I was amazed to realize this morning that I have not touched a pair of knitting needles for a week.
But Girl Scouts are starting up for the new school year, and as it happens I am going to be a Daisy leader this year. Daisies are the newest level of Girl Scouting -- new since 1984, at least, after my time in Scouts -- they are in kindergarten or first grade, before Brownies, who are in 1st-3rd grades or ages 6-8. Things are getting very busy for me now, organizing a brand-new troop, registering girls, planning crafts and actitivies, and wondering what I've gotten myself into!
I remember having mixed feelings about Scouts when I was a girl, but as happens so often as one gets older, sentiment tends to win out. I remember feeling left out when my school's Junior troop folded and I had to go to another troop where the girls all knew each other at their school and were more than a little clique-ish in some cases. I remember feeling utterly dismayed (and not a little disgusted) when we were doing the sewing badge and I went ahead and finished the pinafore top we were all making because I already knew how to sew, and the girl whose mom was in charge of the project got catty and said that I should have waited for everyone else -- my first experience with the bitchiness of preteen girls. But I also remember laughing a lot, and singing, and washing my mess kit in a ditty bag (delightfully bizarre), and feeling very brave that I'd actually knocked on strangers' doors and sold them Girl Scout cookies, and the delight of sisterhood when I recognized one of those pinafore tops on another girl for years afterwards.
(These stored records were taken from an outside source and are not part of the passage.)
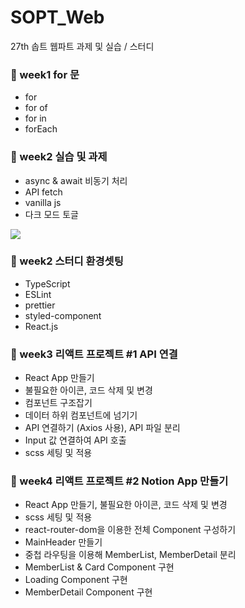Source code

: # SOPT_Web
27th 솝트 웹파트 과제 및 실습 / 스터디

### 🐝 week1 for 문
- for
- for of
- for in
- forEach

### 🐝 week2 실습 및 과제
- async & await 비동기 처리
- API fetch
- vanilla js
- 다크 모드 토글

![](https://im6.ezgif.com/tmp/ezgif-6-f9111f500e55.gif)

### 🐝 week2 스터디 환경셋팅
- TypeScript
- ESLint
- prettier
- styled-component
- React.js

### 🐝 week3 리액트 프로젝트 #1 API 연결
- React App 만들기
- 불필요한 아이콘, 코드 삭제 및 변경
- 컴포넌트 구조잡기
- 데이터 하위 컴포넌트에 넘기기
- API 연결하기 (Axios 사용), API 파일 분리
- Input 값 연결하여 API 호출
- scss 세팅 및 적용

### 🐝 week4 리액트 프로젝트 #2 Notion App 만들기
- React App 만들기, 불필요한 아이콘, 코드 삭제 및 변경
- scss 세팅 및 적용
- react-router-dom을 이용한 전체 Component 구성하기
- MainHeader 만들기
- 중첩 라우팅을 이용해 MemberList, MemberDetail 분리
- MemberList & Card Component 구현
- Loading Component 구현
- MemberDetail Component 구현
One of Laura's preschool teachers has been a Brownie leader for many years, and so Laura fell quite easily into that troop when she entered kindergarten -- a year earlier than usual for Brownies, but I've noticed that leaders can be very flexible! Julia, I was pleased to find, decided that she wanted to do something different from her big sister, and wanted to be a Daisy. I started looking for a troop, but since the Daisy level is only for a year, troops form and disband fairly quickly, and it soon became obvious that if Julia was to be a Daisy, mommy would have to put her own hand up a little higher.
I must add that while I am, I think, not your bra-burning-type feminist, I am very strongly convinced that girls still need more than a bit of extra encouragement in this world, and that while I am frequently something of a fencer-sitter on political issues, I am firmly in the women's-issues camp. It's kind of weird to think of myself as a role model, but I seem to have found myself in that position almost without my realizing it, as a parent and now as a Girl Scout leader-to-be. I've always thought that role models are more effective when not promoted as Role Models, anyway, by themselves or others, and so I'm hoping that my so-called parenting style will suit the small-l leadership style as well.
(I love that little Daisy patch! The artwork reminds me a little of Lauren Child's, whose Charlie and Lola books are a favorite of ours. I've bought the patches as a little present for the girls, a thank-you for being part of my first experience as a leader.)